703 (243) Galactic Dynamics and Physics Processes in the Interstellar Medium (3). Prerequisite, Physics 701 (203), 721 (260). Collisionless and collisional stellar dynamics; disk dynamics and spiral structure; encounters between stellar systems. Physical processes in diffuse gases, HII regions, and supernova remnants; ionization and energy balance of the interstellar medium; star formation.

704 Cosmology (3). Corequisite, PHYS 701. General relativity and cosmological models; thermal history of the early universe, nucleosynthesis, and the cosmic microwave background; growth of structure through cosmic time.

705 Interstellar Medium (3). Prerequisite PHYS 711. Surveys the physical processes governing the interstellar medium. Line formation mechanisms, line radiative transfer, gas dynamics, plasma physics, star formation.
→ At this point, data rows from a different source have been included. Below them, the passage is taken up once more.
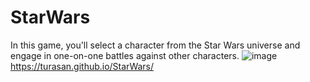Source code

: # StarWars
In this game, you'll select a character from the Star Wars universe and engage in one-on-one battles against other characters.
![image](https://github.com/Turasan/StarWars/assets/93330785/1a0f4463-aa25-4935-a429-bdaf156ebda4)
https://turasan.github.io/StarWars/

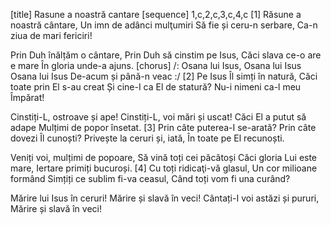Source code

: [title] Rasune a noastră cantare
[sequence] 1,c,2,c,3,c,4,c
[1]
Răsune a noastră cântare,
Un imn de adânci mulţumiri
Să fie și ceru-n serbare,
Ca-n ziua de mari fericiri!

Prin Duh înălțăm o cântare,
Prin Duh să cinstim pe Isus,
Căci slava ce-o are e mare
În gloria unde-a ajuns.
[chorus]
/: Osana lui Isus, Osana lui Isus
Osana lui Isus
De-acum și până-n veac :/
[2]
Pe Isus Îl simți în natură,
Căci toate prin El s-au creat
Și cine-I ca El de statură?
Nu-i nimeni ca-l meu Împărat!

Cinstiți-L, ostroave și ape!
Cinstiți-L, voi mări și uscat!
Căci El a putut să adape
Mulțimi de popor însetat.
[3]
Prin câte puterea-I se-arată?
Prin câte dovezi Îl cunoști?
Privește la ceruri și, iată,
În toate pe El recunoști.

Veniți voi, mulțimi de popoare,
Să vină toți cei păcătoși
Căci gloria Lui este mare,
Iertare primiți bucuroși.
[4]
Cu toți ridicaţi-vă glasul,
Un cor milioane formând
Simțiți ce sublim fi-va ceasul,
Când toți vom fi una curând?

Mărire lui Isus în ceruri!
Mărire și slavă în veci!
Cântați-I voi astăzi și pururi,
Mărire și slavă în veci!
719 (237) Astronomical Observations and Data Analysis (4). A course on techniques of astronomical source detection and analysis. Telescopes and detectors, both optical and at other wavelengths, including photometry, imaging, and spectroscopy. Techniques of extraction and analysis of signals from both direct images and spectroscopic data. Optical observations are carried out at the Morehead Observatory.

891 (350) Seminar in Astrophysics (1 or more). Recent observational and theoretical developments in stellar, galactic, and extragalactic astrophysics.